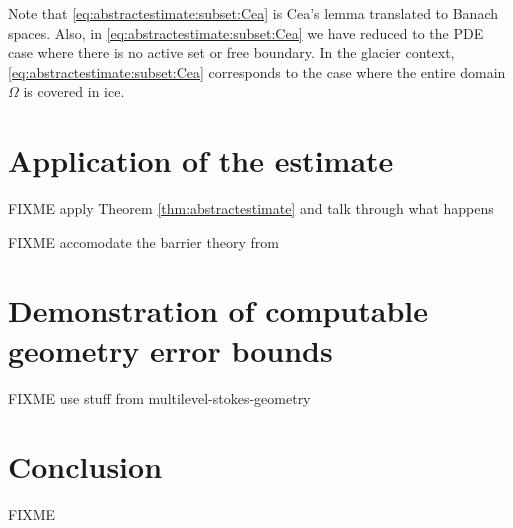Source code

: \documentclass[hidelinks,onefignum,onetabnum,final]{siamart220329}  %
\begin{document}
Note that \eqref{eq:abstractestimate:subset:Cea} is Cea's lemma \cite[Theorem 2.4.1]{Ciarlet2002} translated to Banach spaces.  Also, in \eqref{eq:abstractestimate:subset:Cea} we have reduced to the PDE case where there is no active set or free boundary.  In the glacier context, \eqref{eq:abstractestimate:subset:Cea} corresponds to the case where the entire domain $\Omega$ is covered in ice.


\section{Application of the estimate} \label{sec:application}

FIXME apply Theorem \ref{thm:abstractestimate} and talk through what happens

FIXME accomodate the barrier theory from \cite{Bueler2021conservation}


\section{Demonstration of computable geometry error bounds} \label{sec:demo}

FIXME use stuff from multilevel-stokes-geometry


\section{Conclusion} \label{sec:conclusion}

FIXME




\end{document}

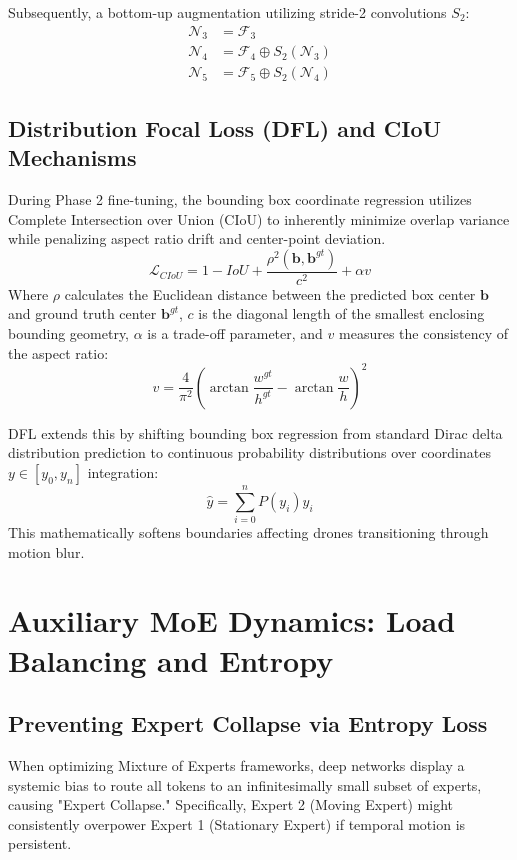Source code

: \documentclass[11pt, letterpaper, oneside, openany]{book}
\begin{document}
Subsequently, a bottom-up augmentation utilizing stride-2 convolutions $S_2$:
\begin{align}
    \mathcal{N}_3 &= \mathcal{F}_3 \\
    \mathcal{N}_4 &= \mathcal{F}_4 \oplus S_2(\mathcal{N}_3) \\
    \mathcal{N}_5 &= \mathcal{F}_5 \oplus S_2(\mathcal{N}_4)
\end{align}

\section{Distribution Focal Loss (DFL) and CIoU Mechanisms}
During Phase 2 fine-tuning, the bounding box coordinate regression utilizes Complete Intersection over Union (CIoU) to inherently minimize overlap variance while penalizing aspect ratio drift and center-point deviation.
\begin{equation}
    \mathcal{L}_{CIoU} = 1 - IoU + \frac{\rho^2(\mathbf{b}, \mathbf{b}^{gt})}{c^2} + \alpha v
\end{equation}
Where $\rho$ calculates the Euclidean distance between the predicted box center $\mathbf{b}$ and ground truth center $\mathbf{b}^{gt}$, $c$ is the diagonal length of the smallest enclosing bounding geometry, $\alpha$ is a trade-off parameter, and $v$ measures the consistency of the aspect ratio:
\begin{equation}
    v = \frac{4}{\pi^2} \left( \arctan\frac{w^{gt}}{h^{gt}} - \arctan\frac{w}{h} \right)^2
\end{equation}

DFL extends this by shifting bounding box regression from standard Dirac delta distribution prediction to continuous probability distributions over coordinates $y \in [y_0, y_n]$ integration:
\begin{equation}
    \hat{y} = \sum_{i=0}^{n} P(y_i) y_i
\end{equation}
This mathematically softens boundaries affecting drones transitioning through motion blur.

\chapter{Auxiliary MoE Dynamics: Load Balancing and Entropy}

\section{Preventing Expert Collapse via Entropy Loss}
When optimizing Mixture of Experts frameworks, deep networks display a systemic bias to route all tokens to an infinitesimally small subset of experts, causing "Expert Collapse." Specifically, Expert 2 (Moving Expert) might consistently overpower Expert 1 (Stationary Expert) if temporal motion is persistent.
\end{document}
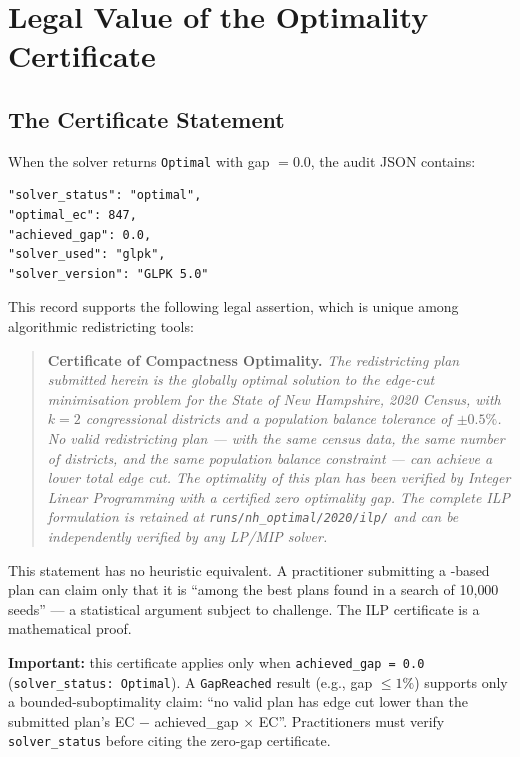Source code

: \section{Legal Value of the Optimality Certificate}
\label{sec:legal}

\subsection{The Certificate Statement}

When the \ilp{} solver returns \texttt{Optimal} with gap $= 0.0$, the
audit JSON contains:

\begin{verbatim}
"solver_status": "optimal",
"optimal_ec": 847,
"achieved_gap": 0.0,
"solver_used": "glpk",
"solver_version": "GLPK 5.0"
\end{verbatim}

This record supports the following legal assertion, which is unique among
algorithmic redistricting tools:

\begin{quote}
\textbf{Certificate of Compactness Optimality.}
\textit{The redistricting plan submitted herein is the globally optimal
solution to the edge-cut minimisation problem for the State of New Hampshire,
2020 Census, with $k = 2$ congressional districts and a population balance
tolerance of $\pm 0.5\%$.
No valid redistricting plan --- with the same census data, the same number
of districts, and the same population balance constraint --- can achieve a
lower total edge cut.
The optimality of this plan has been verified by Integer Linear Programming
with a certified zero optimality gap.
The complete ILP formulation is retained at \texttt{runs/nh\_optimal/2020/ilp/}
and can be independently verified by any LP/MIP solver.}
\end{quote}

This statement has no heuristic equivalent.
A practitioner submitting a \metis{}-based plan can claim only that it is
``among the best plans found in a search of 10{,}000 seeds'' --- a
statistical argument subject to challenge.
The ILP certificate is a mathematical proof.

\textbf{Important:} this certificate applies only when
\texttt{achieved\_gap = 0.0} (\texttt{solver\_status: Optimal}).
A \texttt{GapReached} result (e.g., gap $\leq 1\%$) supports only a
bounded-suboptimality claim: ``no valid plan has edge cut lower than the
submitted plan's EC $-$ achieved\_gap $\times$ EC''.
Practitioners must verify \texttt{solver\_status} before citing the
zero-gap certificate.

■ ■ ■ ■ ■ ■ ■

# Task requirements:
Skip all lines ahead of the one containing "The complete ILP". Reproduce that line and the remainder of the listing above exactly.

# Your response:
The complete ILP formulation is retained at \texttt{runs/nh\_optimal/2020/ilp/}
and can be independently verified by any LP/MIP solver.}
\end{quote}

This statement has no heuristic equivalent.
A practitioner submitting a \metis{}-based plan can claim only that it is
``among the best plans found in a search of 10{,}000 seeds'' --- a
statistical argument subject to challenge.
The ILP certificate is a mathematical proof.

\textbf{Important:} this certificate applies only when
\texttt{achieved\_gap = 0.0} (\texttt{solver\_status: Optimal}).
A \texttt{GapReached} result (e.g., gap $\leq 1\%$) supports only a
bounded-suboptimality claim: ``no valid plan has edge cut lower than the
submitted plan's EC $-$ achieved\_gap $\times$ EC''.
Practitioners must verify \texttt{solver\_status} before citing the
zero-gap certificate.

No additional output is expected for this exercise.